姦通罪を言い渡された場合には不倫をしていたパートナーとその相手の両方が死罪とされていて、明治時代に入ってからは死罪ではなかったものの通常の犯罪同様に厳しく罰せられていました。
ちなみにこの姦通罪の特徴は結婚している女性だけが対象となっていて未婚の女性や結婚している男性には適応されないというものになっていて、非常に男女差別の強い刑法として戦前まで続いていました。

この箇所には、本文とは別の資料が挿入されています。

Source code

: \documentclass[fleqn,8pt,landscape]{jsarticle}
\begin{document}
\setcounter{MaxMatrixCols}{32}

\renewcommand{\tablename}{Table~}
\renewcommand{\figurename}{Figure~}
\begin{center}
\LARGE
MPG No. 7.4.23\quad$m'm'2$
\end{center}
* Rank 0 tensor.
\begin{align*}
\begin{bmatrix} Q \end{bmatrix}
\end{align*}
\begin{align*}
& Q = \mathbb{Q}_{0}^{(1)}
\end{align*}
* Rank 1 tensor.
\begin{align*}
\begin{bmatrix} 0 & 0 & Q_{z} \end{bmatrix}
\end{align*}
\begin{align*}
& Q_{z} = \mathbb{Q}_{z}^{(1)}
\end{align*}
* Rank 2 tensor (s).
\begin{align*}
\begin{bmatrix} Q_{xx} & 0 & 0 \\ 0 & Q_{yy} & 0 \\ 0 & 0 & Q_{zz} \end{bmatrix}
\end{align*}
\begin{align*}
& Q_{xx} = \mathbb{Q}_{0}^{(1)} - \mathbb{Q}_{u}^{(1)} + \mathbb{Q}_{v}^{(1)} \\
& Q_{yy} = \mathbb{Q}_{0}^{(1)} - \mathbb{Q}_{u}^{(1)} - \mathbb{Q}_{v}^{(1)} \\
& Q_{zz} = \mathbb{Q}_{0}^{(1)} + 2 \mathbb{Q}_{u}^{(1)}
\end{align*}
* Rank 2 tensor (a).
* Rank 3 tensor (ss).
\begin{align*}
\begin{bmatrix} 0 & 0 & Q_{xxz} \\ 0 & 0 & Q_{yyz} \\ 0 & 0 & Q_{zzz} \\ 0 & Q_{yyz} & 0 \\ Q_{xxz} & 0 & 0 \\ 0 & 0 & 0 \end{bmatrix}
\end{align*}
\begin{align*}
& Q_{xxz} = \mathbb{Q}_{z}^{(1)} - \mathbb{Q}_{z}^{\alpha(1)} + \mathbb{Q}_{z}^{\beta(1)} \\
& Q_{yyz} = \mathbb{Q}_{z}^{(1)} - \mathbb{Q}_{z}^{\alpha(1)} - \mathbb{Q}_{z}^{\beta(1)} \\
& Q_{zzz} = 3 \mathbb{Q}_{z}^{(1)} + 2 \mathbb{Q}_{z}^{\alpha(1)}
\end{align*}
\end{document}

この刑法は第二次世界大戦後に日本国憲法が施行された時点で廃止されているのですが、年配の人たちの中にはこのような昔の考え方が残っているという場合も少なくありません。そのため不倫は犯罪であると主張する事もあるのですが、その背景には過去に不貞行為が犯罪として取り扱われていたという事実があるのです。

まとめ

不倫は不貞行為として配偶者を傷つけてしまう行為であり、かつては犯罪行為として重い厳罰が下されていた時代を経由して現在では民法上での不法行為として民事責任を追及される形に変わっています。

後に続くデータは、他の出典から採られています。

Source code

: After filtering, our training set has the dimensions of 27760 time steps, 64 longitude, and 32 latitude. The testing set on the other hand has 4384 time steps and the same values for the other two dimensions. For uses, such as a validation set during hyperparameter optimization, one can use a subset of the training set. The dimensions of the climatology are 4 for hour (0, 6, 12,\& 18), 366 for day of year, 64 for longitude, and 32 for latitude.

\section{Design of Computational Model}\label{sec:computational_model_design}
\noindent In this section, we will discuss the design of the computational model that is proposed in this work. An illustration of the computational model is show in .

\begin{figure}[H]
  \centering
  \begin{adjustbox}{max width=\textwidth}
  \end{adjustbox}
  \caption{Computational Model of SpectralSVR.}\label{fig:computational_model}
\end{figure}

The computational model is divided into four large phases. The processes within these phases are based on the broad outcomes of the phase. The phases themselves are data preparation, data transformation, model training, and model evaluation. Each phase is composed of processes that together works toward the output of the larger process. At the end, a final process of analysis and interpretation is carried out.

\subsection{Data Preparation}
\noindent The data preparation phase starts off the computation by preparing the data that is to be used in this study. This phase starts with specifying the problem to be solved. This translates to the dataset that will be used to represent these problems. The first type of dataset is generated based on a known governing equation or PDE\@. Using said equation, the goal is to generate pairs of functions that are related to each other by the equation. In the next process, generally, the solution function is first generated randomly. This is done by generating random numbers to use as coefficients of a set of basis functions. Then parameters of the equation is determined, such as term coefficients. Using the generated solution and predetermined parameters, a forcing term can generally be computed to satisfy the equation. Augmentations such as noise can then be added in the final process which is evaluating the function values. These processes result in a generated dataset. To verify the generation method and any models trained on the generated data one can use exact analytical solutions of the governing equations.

そのため現在では犯罪行為として刑罰を下されると言うわけではないのですが、だからと言って責任を問われる事がなくなったわけでも悪い事として扱われなくなったわけでもないと言うところを認識しておく必要があります。
そしてそれは不貞行為を犯した本人だけではなく行為に加担した相手にも同様に責任を追及されるようになっており、慰謝料と言う損害賠償を請求されるだけではなく離婚されてしまったり社会的にも責任を問われるようになると言う事が少なくありません。

このように時代が変わっても不倫そのものに対する世間の評価は非常に厳しいものとなっているので、その点を忘れないように夫婦と言う関係を大切にする事が重要だと言えます。